Ratio	Acceptable	Interpretation
A₂₆₀/A₂₈₀	1.8 – 2.1	<1.8 = protein/phenol contamination; >2.1 = possible RNA degradation
A₂₆₀/A₂₃₀	2.0 – 2.2	<1.8 = chaotropic salt, phenol, or guanidinium contamination

Extinction coefficients:
ssRNA: 40 µg/µL per A₂₆₀ unit · ssDNA: 33 · dsDNA: 50
Always blank with the same buffer used to resuspend RNA.

🔬 Bioanalyzer / Gel QC

Metric	Notes
RIN score	RNA Integrity Number 1–10. ≥8 for RNA-seq. ≥7 acceptable for RT-qPCR.
28S:18S ratio	~2:1 for intact total RNA on gel/Bioanalyzer.
Gel appearance	Two sharp rRNA bands (28S, 18S). Smearing indicates degradation.
mRNA	Broad smear ~0.5–5 kb for poly-A selected mRNA — this is normal.
Ladder	Always run an RNA ladder (not DNA). Use formaldehyde gels for total RNA.

Storage Conditions

🧊 RNA Storage Guidelines

Condition	Duration / Notes
On ice (4°C)	Short-term only (<1h). Use for active work.
–20°C	Weeks. Store in nuclease-free H₂O or 10 mM Tris pH 7.0, 1 mM EDTA. Avoid repeated freeze-thaw.
–80°C	Months to years. Preferred for long-term storage. Aliquot to avoid freeze-thaw cycles.
Ethanol ppt.	Store as EtOH precipitate at –80°C for very long-term. Pellet, don't resuspend until needed.
Aliquots	Make single-use aliquots of precious RNA. Thaw on ice, use once, discard.
Resuspension	Resuspend in nuclease-free H₂O or TE (10 mM Tris pH 7.0, 1 mM EDTA). Avoid pH >8 (RNA hydrolysis).

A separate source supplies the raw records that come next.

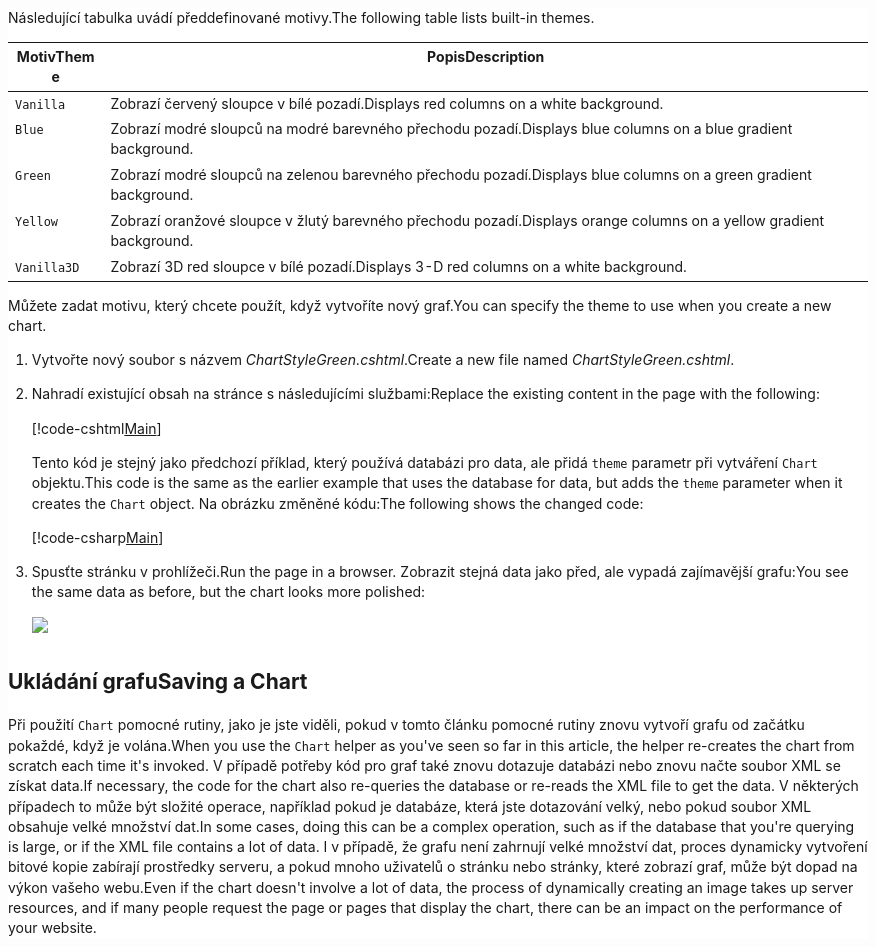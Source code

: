 <span data-ttu-id="4349f-236">Následující tabulka uvádí předdefinované motivy.</span><span class="sxs-lookup"><span data-stu-id="4349f-236">The following table lists built-in themes.</span></span>

| <span data-ttu-id="4349f-237">Motiv</span><span class="sxs-lookup"><span data-stu-id="4349f-237">Theme</span></span> | <span data-ttu-id="4349f-238">Popis</span><span class="sxs-lookup"><span data-stu-id="4349f-238">Description</span></span> |
| --- | --- |
| `Vanilla` | <span data-ttu-id="4349f-239">Zobrazí červený sloupce v bílé pozadí.</span><span class="sxs-lookup"><span data-stu-id="4349f-239">Displays red columns on a white background.</span></span> |
| `Blue` | <span data-ttu-id="4349f-240">Zobrazí modré sloupců na modré barevného přechodu pozadí.</span><span class="sxs-lookup"><span data-stu-id="4349f-240">Displays blue columns on a blue gradient background.</span></span> |
| `Green` | <span data-ttu-id="4349f-241">Zobrazí modré sloupců na zelenou barevného přechodu pozadí.</span><span class="sxs-lookup"><span data-stu-id="4349f-241">Displays blue columns on a green gradient background.</span></span> |
| `Yellow` | <span data-ttu-id="4349f-242">Zobrazí oranžové sloupce v žlutý barevného přechodu pozadí.</span><span class="sxs-lookup"><span data-stu-id="4349f-242">Displays orange columns on a yellow gradient background.</span></span> |
| `Vanilla3D` | <span data-ttu-id="4349f-243">Zobrazí 3D red sloupce v bílé pozadí.</span><span class="sxs-lookup"><span data-stu-id="4349f-243">Displays 3-D red columns on a white background.</span></span> |

<span data-ttu-id="4349f-244">Můžete zadat motivu, který chcete použít, když vytvoříte nový graf.</span><span class="sxs-lookup"><span data-stu-id="4349f-244">You can specify the theme to use when you create a new chart.</span></span>

1. <span data-ttu-id="4349f-245">Vytvořte nový soubor s názvem *ChartStyleGreen.cshtml*.</span><span class="sxs-lookup"><span data-stu-id="4349f-245">Create a new file named *ChartStyleGreen.cshtml*.</span></span>
2. <span data-ttu-id="4349f-246">Nahradí existující obsah na stránce s následujícími službami:</span><span class="sxs-lookup"><span data-stu-id="4349f-246">Replace the existing content in the page with the following:</span></span>

    [!code-cshtml[Main](7-displaying-data-in-a-chart/samples/sample10.cshtml)]

    <span data-ttu-id="4349f-247">Tento kód je stejný jako předchozí příklad, který používá databázi pro data, ale přidá `theme` parametr při vytváření `Chart` objektu.</span><span class="sxs-lookup"><span data-stu-id="4349f-247">This code is the same as the earlier example that uses the database for data, but adds the `theme` parameter when it creates the `Chart` object.</span></span> <span data-ttu-id="4349f-248">Na obrázku změněné kódu:</span><span class="sxs-lookup"><span data-stu-id="4349f-248">The following shows the changed code:</span></span>

    [!code-csharp[Main](7-displaying-data-in-a-chart/samples/sample11.cs)]
3. <span data-ttu-id="4349f-249">Spusťte stránku v prohlížeči.</span><span class="sxs-lookup"><span data-stu-id="4349f-249">Run the page in a browser.</span></span> <span data-ttu-id="4349f-250">Zobrazit stejná data jako před, ale vypadá zajímavější grafu:</span><span class="sxs-lookup"><span data-stu-id="4349f-250">You see the same data as before, but the chart looks more polished:</span></span> 

    ![](7-displaying-data-in-a-chart/_static/image12.jpg)

<a id="Saving_a_Chart"></a>
## <a name="saving-a-chart"></a><span data-ttu-id="4349f-251">Ukládání grafu</span><span class="sxs-lookup"><span data-stu-id="4349f-251">Saving a Chart</span></span>

<span data-ttu-id="4349f-252">Při použití `Chart` pomocné rutiny, jako je jste viděli, pokud v tomto článku pomocné rutiny znovu vytvoří grafu od začátku pokaždé, když je volána.</span><span class="sxs-lookup"><span data-stu-id="4349f-252">When you use the `Chart` helper as you've seen so far in this article, the helper re-creates the chart from scratch each time it's invoked.</span></span> <span data-ttu-id="4349f-253">V případě potřeby kód pro graf také znovu dotazuje databázi nebo znovu načte soubor XML se získat data.</span><span class="sxs-lookup"><span data-stu-id="4349f-253">If necessary, the code for the chart also re-queries the database or re-reads the XML file to get the data.</span></span> <span data-ttu-id="4349f-254">V některých případech to může být složité operace, například pokud je databáze, která jste dotazování velký, nebo pokud soubor XML obsahuje velké množství dat.</span><span class="sxs-lookup"><span data-stu-id="4349f-254">In some cases, doing this can be a complex operation, such as if the database that you're querying is large, or if the XML file contains a lot of data.</span></span> <span data-ttu-id="4349f-255">I v případě, že grafu není zahrnují velké množství dat, proces dynamicky vytvoření bitové kopie zabírají prostředky serveru, a pokud mnoho uživatelů o stránku nebo stránky, které zobrazí graf, může být dopad na výkon vašeho webu.</span><span class="sxs-lookup"><span data-stu-id="4349f-255">Even if the chart doesn't involve a lot of data, the process of dynamically creating an image takes up server resources, and if many people request the page or pages that display the chart, there can be an impact on the performance of your website.</span></span>
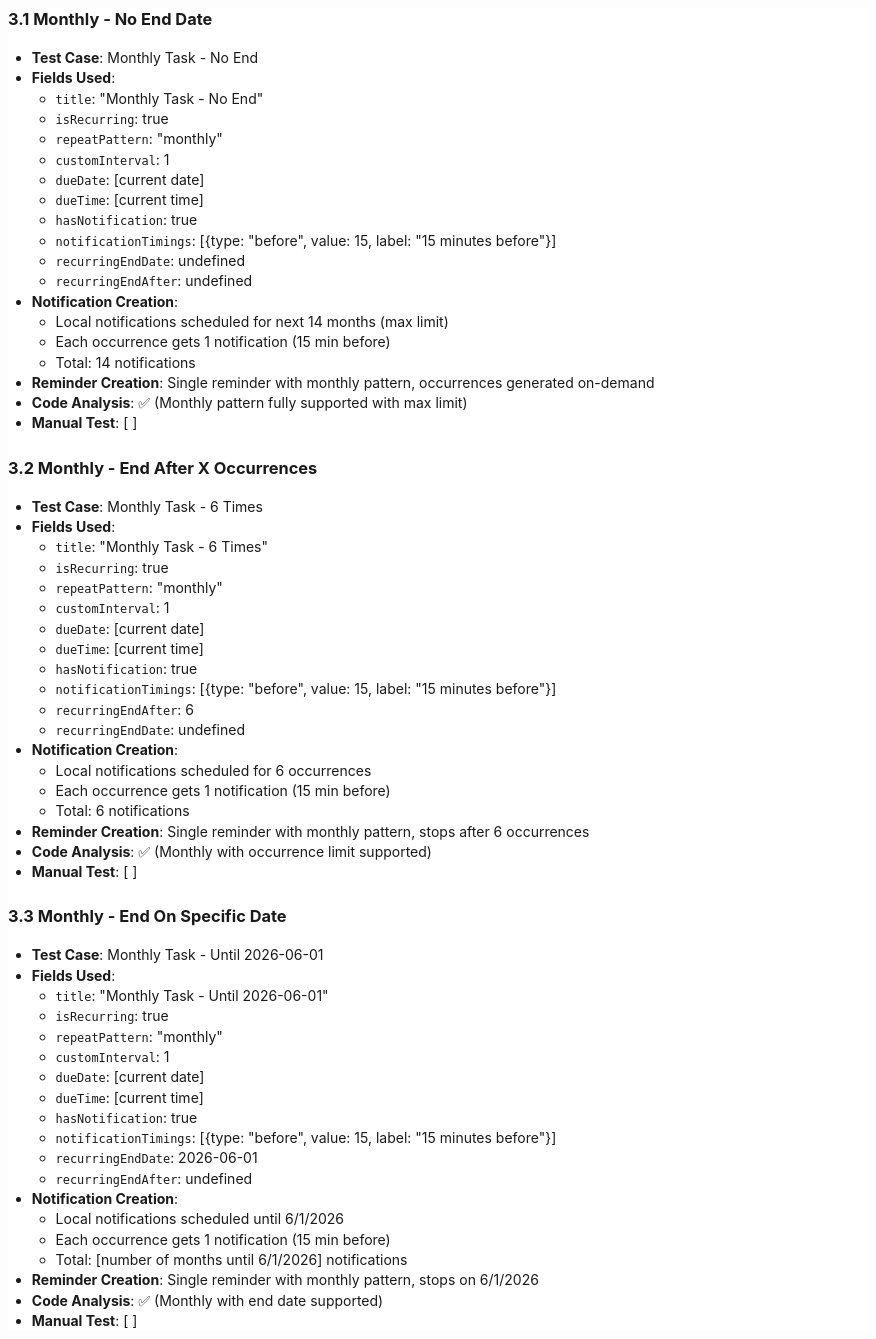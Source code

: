 ### 3.1 Monthly - No End Date
- **Test Case**: Monthly Task - No End
- **Fields Used**:
  - `title`: "Monthly Task - No End"
  - `isRecurring`: true
  - `repeatPattern`: "monthly"
  - `customInterval`: 1
  - `dueDate`: [current date]
  - `dueTime`: [current time]
  - `hasNotification`: true
  - `notificationTimings`: [{type: "before", value: 15, label: "15 minutes before"}]
  - `recurringEndDate`: undefined
  - `recurringEndAfter`: undefined
- **Notification Creation**:
  - Local notifications scheduled for next 14 months (max limit)
  - Each occurrence gets 1 notification (15 min before)
  - Total: 14 notifications
- **Reminder Creation**: Single reminder with monthly pattern, occurrences generated on-demand
- **Code Analysis**: ✅ (Monthly pattern fully supported with max limit)
- **Manual Test**: [ ]

### 3.2 Monthly - End After X Occurrences
- **Test Case**: Monthly Task - 6 Times
- **Fields Used**:
  - `title`: "Monthly Task - 6 Times"
  - `isRecurring`: true
  - `repeatPattern`: "monthly"
  - `customInterval`: 1
  - `dueDate`: [current date]
  - `dueTime`: [current time]
  - `hasNotification`: true
  - `notificationTimings`: [{type: "before", value: 15, label: "15 minutes before"}]
  - `recurringEndAfter`: 6
  - `recurringEndDate`: undefined
- **Notification Creation**:
  - Local notifications scheduled for 6 occurrences
  - Each occurrence gets 1 notification (15 min before)
  - Total: 6 notifications
- **Reminder Creation**: Single reminder with monthly pattern, stops after 6 occurrences
- **Code Analysis**: ✅ (Monthly with occurrence limit supported)
- **Manual Test**: [ ]

### 3.3 Monthly - End On Specific Date
- **Test Case**: Monthly Task - Until 2026-06-01
- **Fields Used**:
  - `title`: "Monthly Task - Until 2026-06-01"
  - `isRecurring`: true
  - `repeatPattern`: "monthly"
  - `customInterval`: 1
  - `dueDate`: [current date]
  - `dueTime`: [current time]
  - `hasNotification`: true
  - `notificationTimings`: [{type: "before", value: 15, label: "15 minutes before"}]
  - `recurringEndDate`: 2026-06-01
  - `recurringEndAfter`: undefined
- **Notification Creation**:
  - Local notifications scheduled until 6/1/2026
  - Each occurrence gets 1 notification (15 min before)
  - Total: [number of months until 6/1/2026] notifications
- **Reminder Creation**: Single reminder with monthly pattern, stops on 6/1/2026
- **Code Analysis**: ✅ (Monthly with end date supported)
- **Manual Test**: [ ]

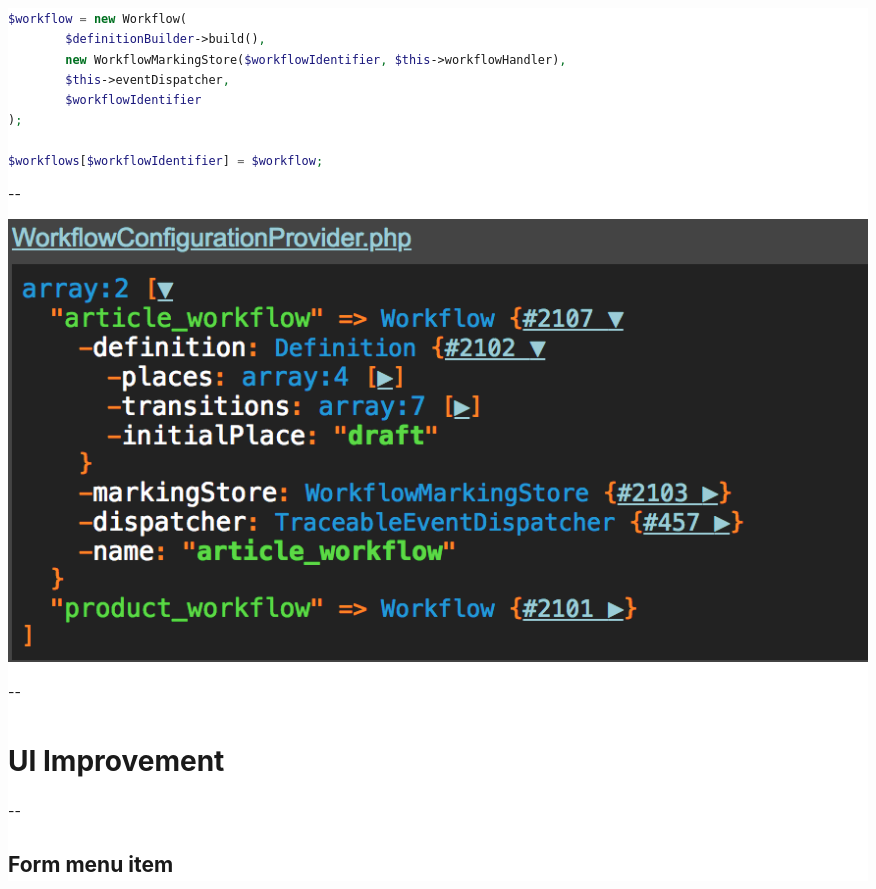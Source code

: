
 ```php
$workflow = new Workflow(
		$definitionBuilder->build(),
		new WorkflowMarkingStore($workflowIdentifier, $this->workflowHandler),
		$this->eventDispatcher,
		$workflowIdentifier
);

$workflows[$workflowIdentifier] = $workflow;
```

--

<center><img src="img/features2.4/workflows/workflow_object.png" title="" /></center>

--

# UI Improvement

--

## Form menu item
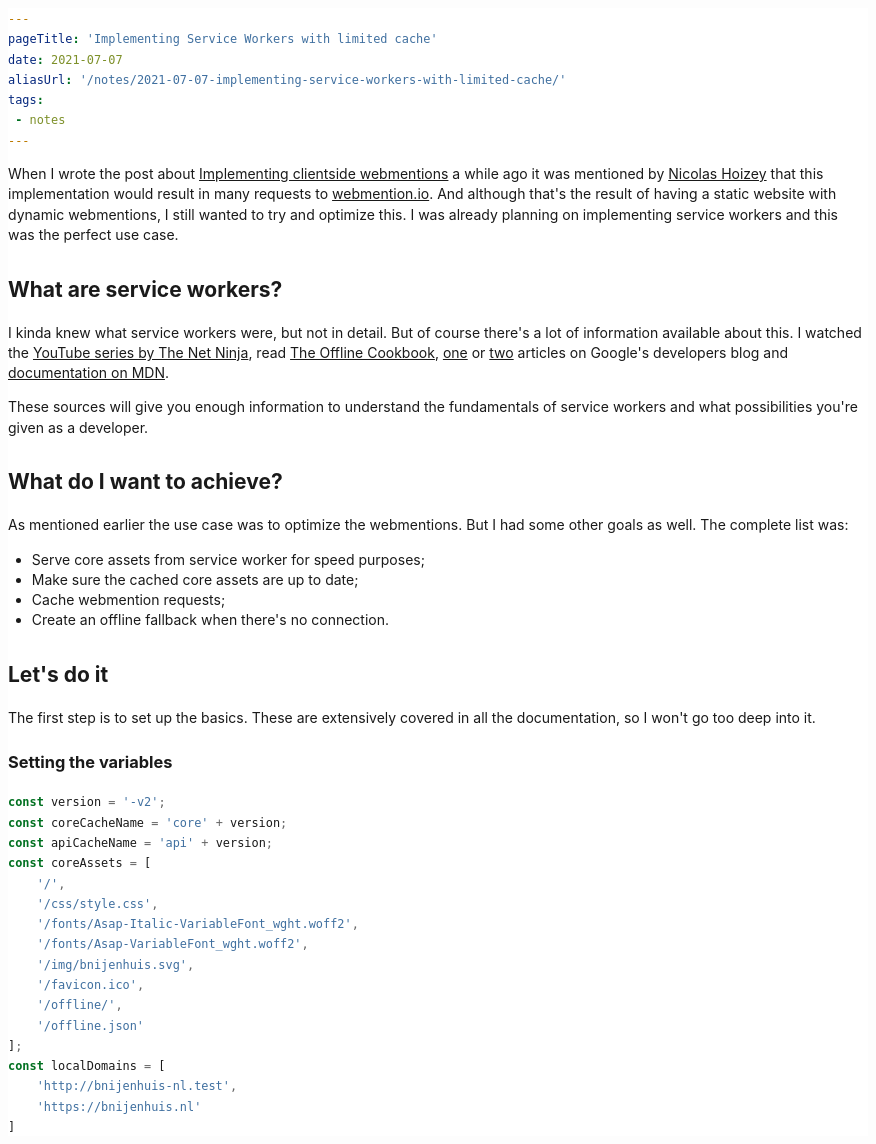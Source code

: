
 ```yaml
---
pageTitle: 'Implementing Service Workers with limited cache'
date: 2021-07-07
aliasUrl: '/notes/2021-07-07-implementing-service-workers-with-limited-cache/'
tags:
 - notes
---
```

When I wrote the post about [Implementing clientside webmentions](https://bnijenhuis.nl/notes/2021-05-03-implementing-clientside-webmentions/) a while ago it was mentioned by [Nicolas Hoizey](https://twitter.com/nhoizey/status/1389630177462915081?s=20) that this implementation would result in many requests to [webmention.io](https://webmention.io/). And although that's the result of having a static website with dynamic webmentions, I still wanted to try and optimize this. I was already planning on implementing service workers and this was the perfect use case.

## What are service workers?

I kinda knew what service workers were, but not in detail. But of course there's a lot of information available about this. I watched the [YouTube series by The Net Ninja](https://www.youtube.com/watch?v=hxiggHZOGlQ&list=PL4cUxeGkcC9gTxqJBcDmoi5Q2pzDusSL7&index=6), read [The Offline Cookbook](https://web.dev/offline-cookbook/), [one](https://developers.google.com/web/fundamentals/primers/service-workers/lifecycle) or [two](https://developers.google.com/web/ilt/pwa/lab-caching-files-with-service-worker) articles on Google's developers blog and [documentation on MDN](https://developer.mozilla.org/en-US/docs/Web/API/Service_Worker_API/Using_Service_Workers). 

These sources will give you enough information to understand the fundamentals of service workers and what possibilities you're given as a developer.

## What do I want to achieve?

As mentioned earlier the use case was to optimize the webmentions. But I had some other goals as well. The complete list was:

- Serve core assets from service worker for speed purposes;
- Make sure the cached core assets are up to date;
- Cache webmention requests;
- Create an offline fallback when there's no connection.

## Let's do it

The first step is to set up the basics. These are extensively covered in all the documentation, so I won't go too deep into it.

### Setting the variables

``` javascript
const version = '-v2';
const coreCacheName = 'core' + version;
const apiCacheName = 'api' + version;
const coreAssets = [
    '/',
    '/css/style.css',
    '/fonts/Asap-Italic-VariableFont_wght.woff2',
    '/fonts/Asap-VariableFont_wght.woff2',
    '/img/bnijenhuis.svg',
    '/favicon.ico',
    '/offline/',
    '/offline.json'
];
const localDomains = [
    'http://bnijenhuis-nl.test',
    'https://bnijenhuis.nl'
]
```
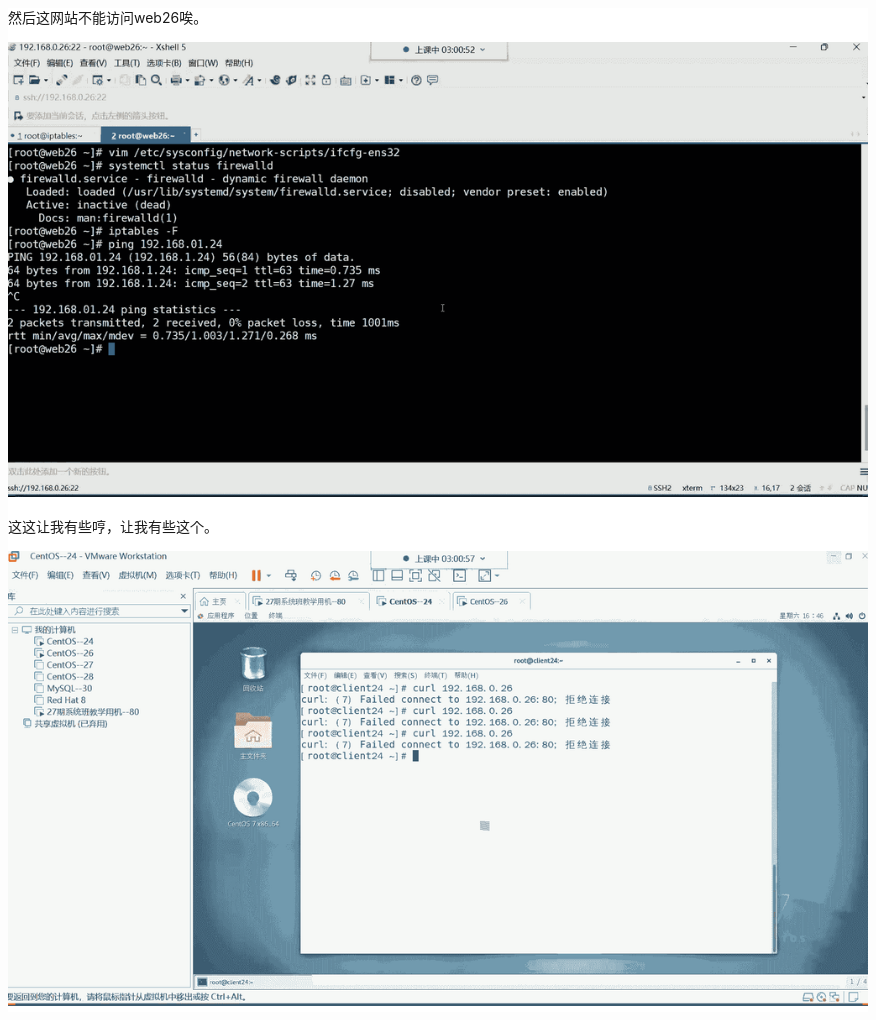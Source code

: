 然后这网站不能访问web26唉。

![](img/651d5323ce5b843cde2f085a378cf936_101.png)

这这让我有些哼，让我有些这个。

![](img/651d5323ce5b843cde2f085a378cf936_103.png)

RNA Handling — Critical Rules

⚠️

RNase contamination is the #1 cause of RNA degradation. Wear fresh gloves at all times. Change gloves after touching skin, door handles, or shared equipment. Never pipette without gloves.

🧤 Workspace & Contamination Control

Rule	Detail
Gloves	Wear nitrile gloves; change frequently. RNases from skin are highly stable.
Dedicated area	Use an RNA-only bench or hood. Do not bring DNA work materials in.
Surfaces	Wipe bench with RNaseZap or 70% EtOH + RNase decontamination spray before starting.
Tubes & tips	Use certified RNase-free (individually wrapped) consumables. Do not reuse.
Equipment	Dedicated pipettes for RNA work. Treat with RNaseZap periodically.
Ice	Keep RNA on ice at all times unless performing a timed step.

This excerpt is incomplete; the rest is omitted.